- Artist
- Marlow Moss 1889–1958
- Medium
- Metal and granite
- Dimensions
- Object: 220 × 330 × 285 mm
- Collection
- Tate
- Acquisition
- Presented by Miss Erica Brausen 1969
- Reference
- T01114
Catalogue entry
T01114 BALANCED FORMS IN GUNMETAL ON CORNISH GRANITE 1956–57
Not inscribed.
Polished gunmetal on granite, 10 1/4×12 3/4×10 3/4 (26×32·5×27·5)
Presented by Miss Erica Brausen 1969.
Coll: Miss Erica Brausen from 1958.
Exh:
Hanover Gallery, March–April 1958 (16, repr. in an earlier state).
The photograph on the cover of the exhibition catalogue cited shows the three metal elements of T01114 (a sphere, and a cone mounted on a pierced sphere) mounted on a piece of granite smaller than and quite different in shape from the present piece. Also the nearly conical void in the larger sphere is shown facing in a different direction in relation to the smaller sphere. Mr Jean-Yves Mock wrote on behalf of Miss Brausen (2 May 1969): ‘Marlow Moss, a week before the exhibition started, was not completely happy with the base of “Balanced Forms in gunmetal on Cornish Granite”, and having just found a beautiful series of stones in St. Ives, changed after the photograph had been taken the existing base for the one which is now part of the composition’. The spheres, set in position by means of screws through the granite, cannot be moved except with tools and have remained since March 1958 in the rotational positions fixed by the artist.
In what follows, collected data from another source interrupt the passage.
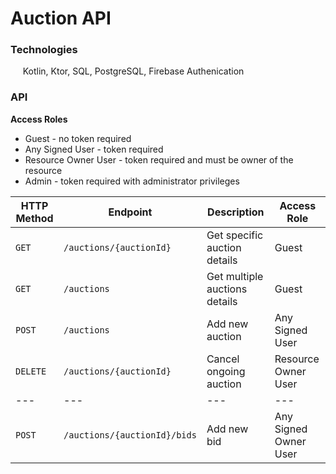 # Auction API

### Technologies
&nbsp;&nbsp;&nbsp;&nbsp; Kotlin, Ktor, SQL, PostgreSQL, Firebase Authenication

### API

**Access Roles**
- Guest - no token required
- Any Signed User - token required
- Resource Owner User - token required and must be owner of the resource
- Admin - token required with administrator privileges

| HTTP Method | Endpoint | Description | Access Role |
| --- | --- | --- | --- | 
| `GET` | `/auctions/{auctionId}` | Get specific auction details | Guest |
| `GET` | `/auctions` | Get multiple auctions details | Guest |
| `POST` | `/auctions` | Add new auction | Any Signed User |
| `DELETE` | `/auctions/{auctionId}` | Cancel ongoing auction | Resource Owner User |
| --- | --- | --- | --- |
| `POST` | `/auctions/{auctionId}/bids` | Add new bid | Any Signed Owner User |
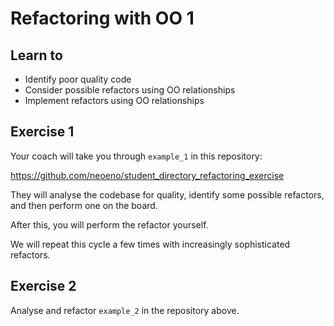 Refactoring with OO 1
=====================

## Learn to

* Identify poor quality code
* Consider possible refactors using OO relationships
* Implement refactors using OO relationships

## Exercise 1

Your coach will take you through `example_1` in this repository:

https://github.com/neoeno/student_directory_refactoring_exercise

They will analyse the codebase for quality, identify some possible refactors, and then perform one on the board.

After this, you will perform the refactor yourself.

We will repeat this cycle a few times with increasingly sophisticated refactors.

## Exercise 2

Analyse and refactor `example_2` in the repository above.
The cone pivots freely through an arc of approximately 110°; the dimensions of the sculpture are therefore variable, those given above being taken with the cone reaching its maximum possible height, and the dimensions when the cone is at the two extremes of its arc being 8 5/8×14×11 1/4 (22×35·5×28·5) and 10 1/4×12 3/4×10 3/4 (26×32·5× 27·5).
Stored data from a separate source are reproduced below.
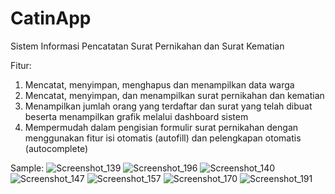 # CatinApp
Sistem Informasi Pencatatan Surat Pernikahan dan Surat Kematian

Fitur:
1. Mencatat, menyimpan, menghapus dan menampilkan data warga
2. Mencatat, menyimpan, dan menampilkan surat pernikahan dan kematian
3. Menampilkan jumlah orang yang terdaftar dan surat yang telah dibuat beserta menampilkan grafik melalui dashboard sistem
4. Mempermudah dalam pengisian formulir surat pernikahan dengan menggunakan fitur isi otomatis (autofill) dan pelengkapan otomatis (autocomplete)


Sample:
![Screenshot_139](https://github.com/ZadaKumaraO/CatinApp/assets/68723520/7bc71b8f-77fa-4385-8044-2a90f979405c)
![Screenshot_196](https://github.com/ZadaKumaraO/CatinApp/assets/68723520/ac7dd8a4-e262-4c79-98c8-2b5b96a9a30f)
![Screenshot_140](https://github.com/ZadaKumaraO/CatinApp/assets/68723520/4cea430d-7c98-48aa-bd0c-afdc21b88e1b)
![Screenshot_147](https://github.com/ZadaKumaraO/CatinApp/assets/68723520/28858714-f7bd-4ebc-a4d8-fb1ce1db8b0b)
![Screenshot_157](https://github.com/ZadaKumaraO/CatinApp/assets/68723520/2dd4436f-333f-4c4d-83c9-4a9e508843ac)
![Screenshot_170](https://github.com/ZadaKumaraO/CatinApp/assets/68723520/f4d038bb-fdef-432b-a2e2-6e5c6142645a)
![Screenshot_191](https://github.com/ZadaKumaraO/CatinApp/assets/68723520/81083267-1b5b-4325-8406-1ccc09ecb0f0)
In her essay on Marlow Moss in the catalogue of the retrospective exhibition at the Stedelijk Museum, Amsterdam in 1962, A H Nijhoff wrote that Marlow Moss: ‘discovered, as she expressed it, that the secret of form lies not in form itself but in the continual changing and shifting of forms. This constant transformation was, for her, the vital process of “becoming”... For her, the transitory was part of the process of evolution’.